### Data under study

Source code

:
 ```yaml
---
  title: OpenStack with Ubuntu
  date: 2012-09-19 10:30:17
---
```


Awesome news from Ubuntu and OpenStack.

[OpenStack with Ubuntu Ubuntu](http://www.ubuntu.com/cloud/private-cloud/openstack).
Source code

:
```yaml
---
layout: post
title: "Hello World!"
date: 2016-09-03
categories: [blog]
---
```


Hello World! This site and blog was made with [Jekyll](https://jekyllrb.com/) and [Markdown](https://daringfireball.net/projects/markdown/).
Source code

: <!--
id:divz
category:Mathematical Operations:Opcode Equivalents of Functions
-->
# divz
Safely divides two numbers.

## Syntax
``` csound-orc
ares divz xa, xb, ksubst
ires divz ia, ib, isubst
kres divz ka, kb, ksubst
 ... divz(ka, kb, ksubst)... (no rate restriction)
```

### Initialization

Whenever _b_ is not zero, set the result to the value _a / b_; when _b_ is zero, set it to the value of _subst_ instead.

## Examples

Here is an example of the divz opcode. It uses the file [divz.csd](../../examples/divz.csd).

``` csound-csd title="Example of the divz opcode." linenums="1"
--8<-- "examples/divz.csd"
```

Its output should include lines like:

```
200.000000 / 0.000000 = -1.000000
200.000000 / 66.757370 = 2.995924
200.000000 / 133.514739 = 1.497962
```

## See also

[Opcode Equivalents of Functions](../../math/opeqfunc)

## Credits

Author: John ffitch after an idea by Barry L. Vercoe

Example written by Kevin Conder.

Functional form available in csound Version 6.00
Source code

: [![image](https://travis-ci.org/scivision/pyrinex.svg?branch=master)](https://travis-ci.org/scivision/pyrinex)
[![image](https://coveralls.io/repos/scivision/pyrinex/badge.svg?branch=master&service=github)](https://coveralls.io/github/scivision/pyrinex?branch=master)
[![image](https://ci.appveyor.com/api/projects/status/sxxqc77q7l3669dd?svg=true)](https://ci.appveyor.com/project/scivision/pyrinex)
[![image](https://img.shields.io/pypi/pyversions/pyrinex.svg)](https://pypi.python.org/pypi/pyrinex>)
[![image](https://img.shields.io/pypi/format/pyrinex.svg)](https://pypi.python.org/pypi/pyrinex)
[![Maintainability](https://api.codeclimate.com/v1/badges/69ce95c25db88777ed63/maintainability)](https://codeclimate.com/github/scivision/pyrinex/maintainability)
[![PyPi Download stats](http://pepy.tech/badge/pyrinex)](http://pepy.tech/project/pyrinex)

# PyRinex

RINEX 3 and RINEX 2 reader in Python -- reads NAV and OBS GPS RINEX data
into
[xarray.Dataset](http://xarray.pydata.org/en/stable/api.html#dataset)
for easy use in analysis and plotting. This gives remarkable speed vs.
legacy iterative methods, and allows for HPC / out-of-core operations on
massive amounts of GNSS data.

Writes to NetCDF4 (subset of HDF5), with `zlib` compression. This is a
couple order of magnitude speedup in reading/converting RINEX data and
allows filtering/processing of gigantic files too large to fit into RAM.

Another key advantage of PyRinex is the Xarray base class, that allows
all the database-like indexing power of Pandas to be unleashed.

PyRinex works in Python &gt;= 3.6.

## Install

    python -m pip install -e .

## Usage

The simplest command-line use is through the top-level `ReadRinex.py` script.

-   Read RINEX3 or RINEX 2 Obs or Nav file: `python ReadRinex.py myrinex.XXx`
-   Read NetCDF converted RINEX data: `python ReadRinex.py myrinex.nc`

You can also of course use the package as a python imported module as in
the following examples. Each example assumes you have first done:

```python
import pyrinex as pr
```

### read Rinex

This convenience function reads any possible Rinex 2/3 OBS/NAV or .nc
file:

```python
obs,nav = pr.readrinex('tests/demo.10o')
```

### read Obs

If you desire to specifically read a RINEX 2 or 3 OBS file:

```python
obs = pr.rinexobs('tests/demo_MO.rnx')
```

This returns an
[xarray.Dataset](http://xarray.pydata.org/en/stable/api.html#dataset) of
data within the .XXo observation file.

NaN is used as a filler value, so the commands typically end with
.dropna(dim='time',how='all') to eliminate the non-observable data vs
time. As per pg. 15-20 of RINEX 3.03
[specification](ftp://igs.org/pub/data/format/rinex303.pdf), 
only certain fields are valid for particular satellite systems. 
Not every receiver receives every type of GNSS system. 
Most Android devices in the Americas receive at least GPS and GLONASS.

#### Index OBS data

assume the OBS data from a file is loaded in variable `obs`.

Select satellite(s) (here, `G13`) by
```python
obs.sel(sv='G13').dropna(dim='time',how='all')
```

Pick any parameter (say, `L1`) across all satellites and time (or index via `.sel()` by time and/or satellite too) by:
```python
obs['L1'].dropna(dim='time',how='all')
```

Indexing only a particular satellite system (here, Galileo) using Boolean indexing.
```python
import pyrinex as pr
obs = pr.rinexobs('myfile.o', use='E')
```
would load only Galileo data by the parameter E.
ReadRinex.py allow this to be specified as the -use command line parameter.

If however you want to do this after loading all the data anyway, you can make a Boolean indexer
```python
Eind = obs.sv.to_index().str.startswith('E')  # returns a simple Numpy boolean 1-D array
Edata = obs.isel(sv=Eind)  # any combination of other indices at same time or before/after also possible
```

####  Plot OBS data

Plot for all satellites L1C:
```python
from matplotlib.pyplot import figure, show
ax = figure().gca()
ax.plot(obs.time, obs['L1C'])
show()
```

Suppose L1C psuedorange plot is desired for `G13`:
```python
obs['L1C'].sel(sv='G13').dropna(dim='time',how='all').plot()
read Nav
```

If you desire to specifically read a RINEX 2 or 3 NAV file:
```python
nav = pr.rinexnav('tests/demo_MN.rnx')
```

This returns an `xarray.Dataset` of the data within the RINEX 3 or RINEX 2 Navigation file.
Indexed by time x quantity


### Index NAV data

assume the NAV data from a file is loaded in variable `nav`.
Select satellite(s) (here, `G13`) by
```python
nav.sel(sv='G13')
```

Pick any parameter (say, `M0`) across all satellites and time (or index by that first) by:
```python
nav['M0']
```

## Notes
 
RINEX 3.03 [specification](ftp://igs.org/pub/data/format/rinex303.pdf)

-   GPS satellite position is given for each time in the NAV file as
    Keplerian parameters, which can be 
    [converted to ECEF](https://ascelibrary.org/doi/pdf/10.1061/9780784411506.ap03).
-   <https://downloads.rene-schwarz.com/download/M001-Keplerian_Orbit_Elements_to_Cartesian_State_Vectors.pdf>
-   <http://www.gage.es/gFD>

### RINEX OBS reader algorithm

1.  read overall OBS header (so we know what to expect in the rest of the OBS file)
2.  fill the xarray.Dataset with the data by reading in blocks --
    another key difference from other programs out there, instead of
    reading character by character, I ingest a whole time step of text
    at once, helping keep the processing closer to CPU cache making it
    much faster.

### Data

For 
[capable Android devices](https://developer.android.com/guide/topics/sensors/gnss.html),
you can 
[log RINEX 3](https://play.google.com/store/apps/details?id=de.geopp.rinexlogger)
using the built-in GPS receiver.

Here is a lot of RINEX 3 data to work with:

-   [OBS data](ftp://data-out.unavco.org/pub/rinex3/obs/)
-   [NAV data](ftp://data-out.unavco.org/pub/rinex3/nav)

######

# Assignment
Repeat exactly the lines of the data from the first one through the line with "## Examples", both of them included.

# Task answer
Source code

:
 ```yaml
---
  title: OpenStack with Ubuntu
  date: 2012-09-19 10:30:17
---
```


Awesome news from Ubuntu and OpenStack.

[OpenStack with Ubuntu Ubuntu](http://www.ubuntu.com/cloud/private-cloud/openstack).
Source code

:
```yaml
---
layout: post
title: "Hello World!"
date: 2016-09-03
categories: [blog]
---
```


Hello World! This site and blog was made with [Jekyll](https://jekyllrb.com/) and [Markdown](https://daringfireball.net/projects/markdown/).
Source code

: <!--
id:divz
category:Mathematical Operations:Opcode Equivalents of Functions
-->
# divz
Safely divides two numbers.

## Syntax
``` csound-orc
ares divz xa, xb, ksubst
ires divz ia, ib, isubst
kres divz ka, kb, ksubst
 ... divz(ka, kb, ksubst)... (no rate restriction)
```

### Initialization

Whenever _b_ is not zero, set the result to the value _a / b_; when _b_ is zero, set it to the value of _subst_ instead.

## Examples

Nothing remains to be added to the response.